> [EXERCISE PROMPT]: Gather up every line from the entries below that uses the word "parity".

* * * * *

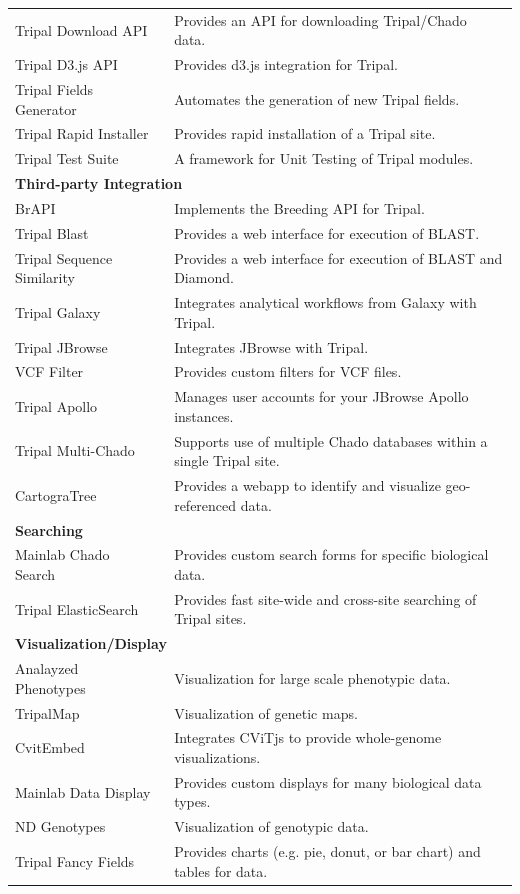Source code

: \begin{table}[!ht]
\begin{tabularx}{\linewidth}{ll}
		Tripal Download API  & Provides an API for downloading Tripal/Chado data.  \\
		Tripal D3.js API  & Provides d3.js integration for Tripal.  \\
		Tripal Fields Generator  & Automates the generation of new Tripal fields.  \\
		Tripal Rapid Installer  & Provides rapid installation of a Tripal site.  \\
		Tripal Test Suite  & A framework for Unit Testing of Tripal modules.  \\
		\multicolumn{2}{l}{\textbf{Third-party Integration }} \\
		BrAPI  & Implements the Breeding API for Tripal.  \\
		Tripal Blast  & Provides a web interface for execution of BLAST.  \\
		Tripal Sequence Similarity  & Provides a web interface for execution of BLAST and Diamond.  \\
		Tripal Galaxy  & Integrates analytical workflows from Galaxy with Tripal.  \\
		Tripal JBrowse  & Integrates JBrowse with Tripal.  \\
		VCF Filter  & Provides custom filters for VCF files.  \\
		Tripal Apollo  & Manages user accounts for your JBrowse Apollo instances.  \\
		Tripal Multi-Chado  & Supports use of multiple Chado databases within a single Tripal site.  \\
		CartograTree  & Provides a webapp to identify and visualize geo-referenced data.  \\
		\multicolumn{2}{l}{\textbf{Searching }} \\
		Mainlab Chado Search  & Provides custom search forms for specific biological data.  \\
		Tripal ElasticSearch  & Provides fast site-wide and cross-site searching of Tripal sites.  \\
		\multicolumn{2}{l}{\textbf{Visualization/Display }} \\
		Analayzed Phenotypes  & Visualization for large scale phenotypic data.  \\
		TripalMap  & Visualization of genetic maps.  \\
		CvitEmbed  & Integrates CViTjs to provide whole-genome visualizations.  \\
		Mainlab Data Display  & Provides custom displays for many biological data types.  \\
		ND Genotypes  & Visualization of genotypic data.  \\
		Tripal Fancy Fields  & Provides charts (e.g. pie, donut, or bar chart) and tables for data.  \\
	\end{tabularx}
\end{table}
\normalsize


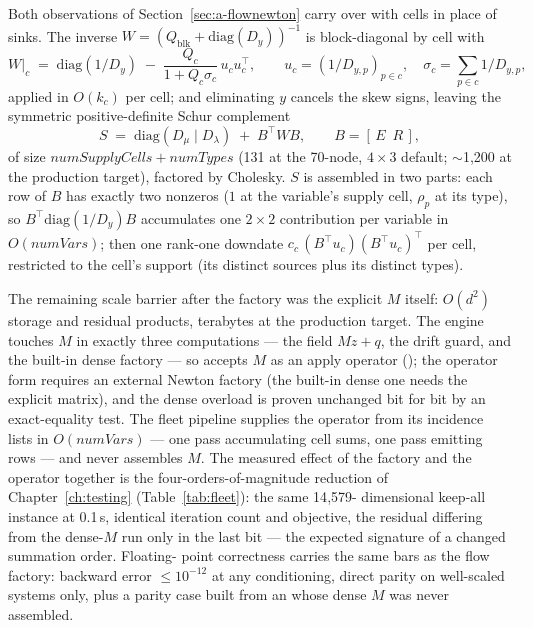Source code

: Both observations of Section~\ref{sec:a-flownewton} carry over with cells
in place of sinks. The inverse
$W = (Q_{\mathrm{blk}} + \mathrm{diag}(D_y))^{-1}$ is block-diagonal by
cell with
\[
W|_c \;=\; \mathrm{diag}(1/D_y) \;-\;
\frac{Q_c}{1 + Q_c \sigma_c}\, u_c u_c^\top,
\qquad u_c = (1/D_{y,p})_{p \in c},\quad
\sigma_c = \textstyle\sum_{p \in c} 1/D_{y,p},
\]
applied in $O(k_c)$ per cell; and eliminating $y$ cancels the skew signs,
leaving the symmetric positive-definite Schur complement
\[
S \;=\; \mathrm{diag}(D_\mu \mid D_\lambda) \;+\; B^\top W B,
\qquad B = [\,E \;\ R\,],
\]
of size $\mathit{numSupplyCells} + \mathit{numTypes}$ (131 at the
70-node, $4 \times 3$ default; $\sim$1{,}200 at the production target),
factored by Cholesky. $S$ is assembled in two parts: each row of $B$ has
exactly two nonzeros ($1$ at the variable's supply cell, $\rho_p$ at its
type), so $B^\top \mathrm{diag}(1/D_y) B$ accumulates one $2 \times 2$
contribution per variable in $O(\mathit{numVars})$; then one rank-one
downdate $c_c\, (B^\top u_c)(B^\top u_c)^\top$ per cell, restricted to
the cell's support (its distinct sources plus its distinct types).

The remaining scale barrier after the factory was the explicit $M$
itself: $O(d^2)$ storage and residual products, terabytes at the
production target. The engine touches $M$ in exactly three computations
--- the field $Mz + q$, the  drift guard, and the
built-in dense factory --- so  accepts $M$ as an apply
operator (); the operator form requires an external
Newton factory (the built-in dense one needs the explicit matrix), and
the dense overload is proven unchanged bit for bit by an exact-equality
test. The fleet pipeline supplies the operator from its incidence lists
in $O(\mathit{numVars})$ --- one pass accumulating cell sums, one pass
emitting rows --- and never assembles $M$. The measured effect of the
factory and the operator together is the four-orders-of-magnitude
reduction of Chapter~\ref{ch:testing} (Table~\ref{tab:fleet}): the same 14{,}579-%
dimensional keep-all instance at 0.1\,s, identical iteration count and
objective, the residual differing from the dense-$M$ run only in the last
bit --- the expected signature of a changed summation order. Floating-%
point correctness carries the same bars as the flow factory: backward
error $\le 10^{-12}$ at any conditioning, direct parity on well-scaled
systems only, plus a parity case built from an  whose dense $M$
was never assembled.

* * * * *

> [WRITTEN RESPONSE]:
error $\le 10^{-12}$ at any conditioning, direct parity on well-scaled
systems only, plus a parity case built from an  whose dense $M$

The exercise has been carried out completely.